#### Task requirements:
From the data below, report how many lines contain the word "Local", giving the number and nothing else.

#### Supplied records:

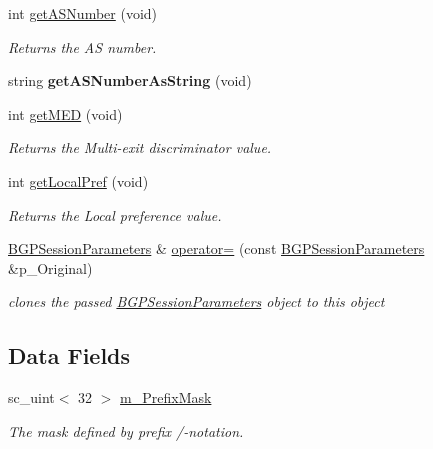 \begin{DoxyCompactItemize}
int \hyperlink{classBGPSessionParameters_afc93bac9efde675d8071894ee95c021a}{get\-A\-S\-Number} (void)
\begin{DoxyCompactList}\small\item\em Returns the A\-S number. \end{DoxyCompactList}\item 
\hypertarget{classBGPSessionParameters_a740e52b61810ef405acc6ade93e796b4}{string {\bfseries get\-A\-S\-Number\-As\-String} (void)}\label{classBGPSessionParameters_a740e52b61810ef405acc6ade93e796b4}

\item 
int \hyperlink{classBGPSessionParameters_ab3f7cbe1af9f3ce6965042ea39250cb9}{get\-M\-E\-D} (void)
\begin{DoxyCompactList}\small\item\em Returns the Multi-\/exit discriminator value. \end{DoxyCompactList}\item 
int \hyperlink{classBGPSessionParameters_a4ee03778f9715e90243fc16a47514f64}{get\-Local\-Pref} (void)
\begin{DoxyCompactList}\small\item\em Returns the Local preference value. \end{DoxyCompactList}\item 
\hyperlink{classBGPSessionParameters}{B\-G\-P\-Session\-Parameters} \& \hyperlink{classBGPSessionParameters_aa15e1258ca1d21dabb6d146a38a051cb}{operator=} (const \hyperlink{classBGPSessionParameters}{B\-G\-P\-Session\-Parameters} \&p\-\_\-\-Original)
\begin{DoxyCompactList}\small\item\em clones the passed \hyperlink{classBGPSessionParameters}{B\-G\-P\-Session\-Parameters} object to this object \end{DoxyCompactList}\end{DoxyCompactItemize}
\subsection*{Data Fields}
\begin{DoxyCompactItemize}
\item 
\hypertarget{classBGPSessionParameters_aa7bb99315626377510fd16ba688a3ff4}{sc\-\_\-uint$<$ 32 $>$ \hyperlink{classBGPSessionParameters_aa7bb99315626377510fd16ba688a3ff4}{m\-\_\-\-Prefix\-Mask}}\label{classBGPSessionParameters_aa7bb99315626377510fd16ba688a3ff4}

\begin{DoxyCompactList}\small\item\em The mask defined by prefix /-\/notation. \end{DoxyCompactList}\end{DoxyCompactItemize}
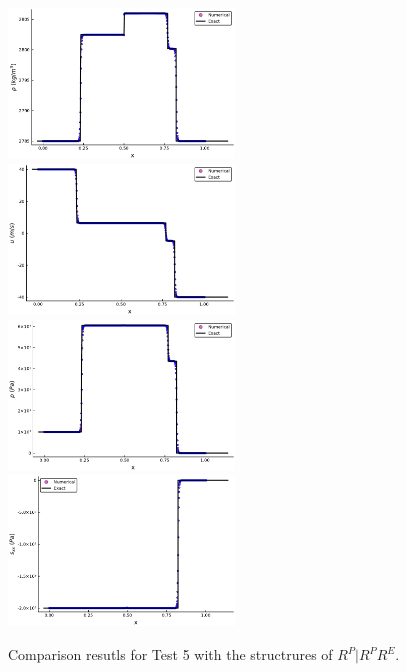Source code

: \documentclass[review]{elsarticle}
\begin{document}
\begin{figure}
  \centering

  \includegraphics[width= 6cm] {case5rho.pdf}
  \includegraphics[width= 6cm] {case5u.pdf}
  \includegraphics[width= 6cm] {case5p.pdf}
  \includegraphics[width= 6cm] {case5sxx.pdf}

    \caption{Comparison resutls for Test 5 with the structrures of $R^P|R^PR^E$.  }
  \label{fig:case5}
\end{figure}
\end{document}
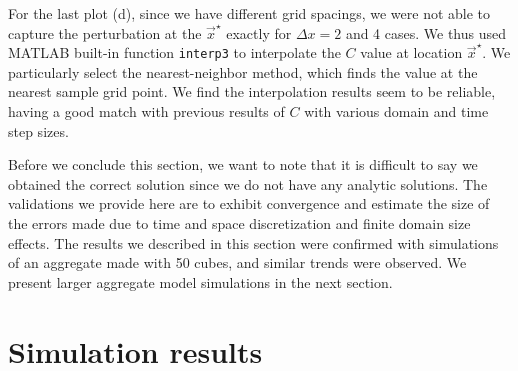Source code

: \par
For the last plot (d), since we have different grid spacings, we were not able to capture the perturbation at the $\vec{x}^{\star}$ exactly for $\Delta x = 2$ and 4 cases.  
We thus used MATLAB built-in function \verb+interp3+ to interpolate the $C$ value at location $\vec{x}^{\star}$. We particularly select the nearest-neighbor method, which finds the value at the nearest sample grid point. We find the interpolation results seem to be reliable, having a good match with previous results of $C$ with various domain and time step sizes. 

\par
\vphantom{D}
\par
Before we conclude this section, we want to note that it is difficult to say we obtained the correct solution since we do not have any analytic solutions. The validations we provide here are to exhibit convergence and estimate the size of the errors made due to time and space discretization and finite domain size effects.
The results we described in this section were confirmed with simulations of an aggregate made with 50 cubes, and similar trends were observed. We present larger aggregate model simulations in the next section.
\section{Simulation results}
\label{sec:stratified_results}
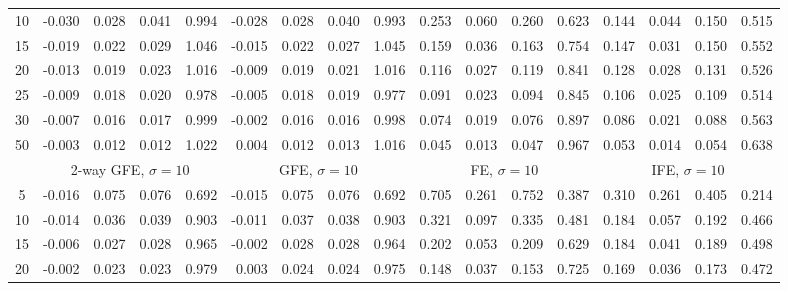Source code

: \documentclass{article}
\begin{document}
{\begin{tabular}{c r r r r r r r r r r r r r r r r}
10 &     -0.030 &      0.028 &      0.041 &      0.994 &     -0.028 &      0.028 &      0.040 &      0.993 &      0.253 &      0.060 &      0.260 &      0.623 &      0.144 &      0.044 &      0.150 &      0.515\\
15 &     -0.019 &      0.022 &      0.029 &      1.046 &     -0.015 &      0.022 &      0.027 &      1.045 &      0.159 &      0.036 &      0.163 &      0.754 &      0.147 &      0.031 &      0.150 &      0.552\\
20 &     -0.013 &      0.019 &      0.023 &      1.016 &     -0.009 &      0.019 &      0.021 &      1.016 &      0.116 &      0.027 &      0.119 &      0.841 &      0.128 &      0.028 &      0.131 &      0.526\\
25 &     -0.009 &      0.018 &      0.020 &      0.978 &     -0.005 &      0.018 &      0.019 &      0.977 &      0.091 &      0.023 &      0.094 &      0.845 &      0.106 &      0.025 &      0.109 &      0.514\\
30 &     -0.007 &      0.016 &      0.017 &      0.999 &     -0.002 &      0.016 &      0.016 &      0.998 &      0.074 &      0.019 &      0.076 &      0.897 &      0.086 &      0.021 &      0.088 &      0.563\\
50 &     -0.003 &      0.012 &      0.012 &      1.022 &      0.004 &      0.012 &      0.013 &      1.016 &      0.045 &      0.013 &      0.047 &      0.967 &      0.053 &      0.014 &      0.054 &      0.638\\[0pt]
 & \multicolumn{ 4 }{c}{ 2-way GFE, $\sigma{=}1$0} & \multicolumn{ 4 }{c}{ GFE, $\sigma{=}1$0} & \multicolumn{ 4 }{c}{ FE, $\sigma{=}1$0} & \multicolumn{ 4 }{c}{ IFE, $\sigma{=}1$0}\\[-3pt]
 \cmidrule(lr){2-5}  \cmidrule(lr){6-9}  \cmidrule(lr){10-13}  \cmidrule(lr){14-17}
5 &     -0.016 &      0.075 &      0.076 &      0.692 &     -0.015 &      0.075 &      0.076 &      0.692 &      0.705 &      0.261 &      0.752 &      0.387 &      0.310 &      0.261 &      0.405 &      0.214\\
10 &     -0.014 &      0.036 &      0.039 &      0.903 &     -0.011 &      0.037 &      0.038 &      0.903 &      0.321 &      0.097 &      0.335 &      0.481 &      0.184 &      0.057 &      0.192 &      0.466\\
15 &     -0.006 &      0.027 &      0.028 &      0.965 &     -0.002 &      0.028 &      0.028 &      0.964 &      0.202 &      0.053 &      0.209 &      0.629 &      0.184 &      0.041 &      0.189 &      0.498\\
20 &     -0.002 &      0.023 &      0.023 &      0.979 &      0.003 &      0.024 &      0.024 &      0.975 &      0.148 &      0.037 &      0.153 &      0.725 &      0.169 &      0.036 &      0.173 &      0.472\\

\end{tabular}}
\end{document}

* * *

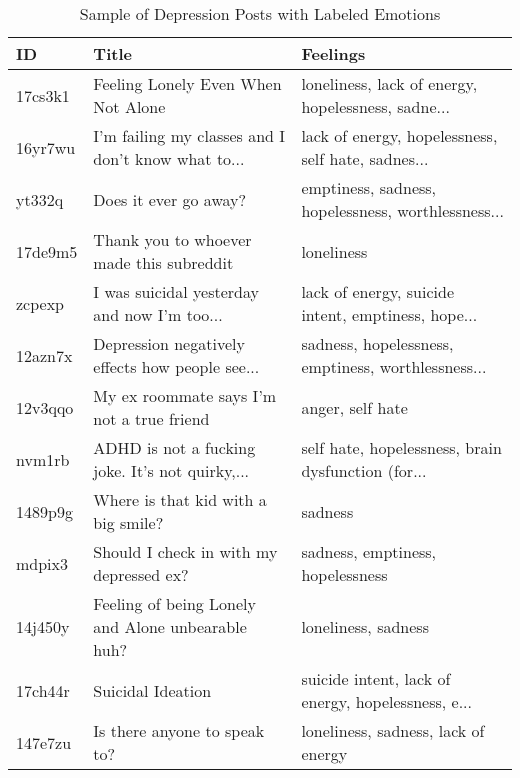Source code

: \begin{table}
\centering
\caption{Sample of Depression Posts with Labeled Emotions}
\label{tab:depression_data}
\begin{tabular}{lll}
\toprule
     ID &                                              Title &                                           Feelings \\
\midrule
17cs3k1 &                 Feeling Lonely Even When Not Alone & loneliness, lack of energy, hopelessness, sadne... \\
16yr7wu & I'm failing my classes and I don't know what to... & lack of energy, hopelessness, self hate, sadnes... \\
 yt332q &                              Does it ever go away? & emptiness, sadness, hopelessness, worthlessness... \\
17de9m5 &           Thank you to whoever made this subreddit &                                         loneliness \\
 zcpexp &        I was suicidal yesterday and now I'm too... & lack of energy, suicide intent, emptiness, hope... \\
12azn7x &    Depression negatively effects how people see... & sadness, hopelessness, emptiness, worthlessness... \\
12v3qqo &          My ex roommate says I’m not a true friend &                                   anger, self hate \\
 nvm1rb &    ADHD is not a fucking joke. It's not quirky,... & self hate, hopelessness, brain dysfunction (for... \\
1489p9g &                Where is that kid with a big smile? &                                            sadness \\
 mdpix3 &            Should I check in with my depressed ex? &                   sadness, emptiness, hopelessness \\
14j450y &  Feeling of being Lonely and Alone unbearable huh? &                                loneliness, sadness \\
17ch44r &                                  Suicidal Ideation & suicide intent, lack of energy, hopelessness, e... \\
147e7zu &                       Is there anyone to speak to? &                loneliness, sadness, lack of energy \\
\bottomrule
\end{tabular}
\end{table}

#### Your response:
2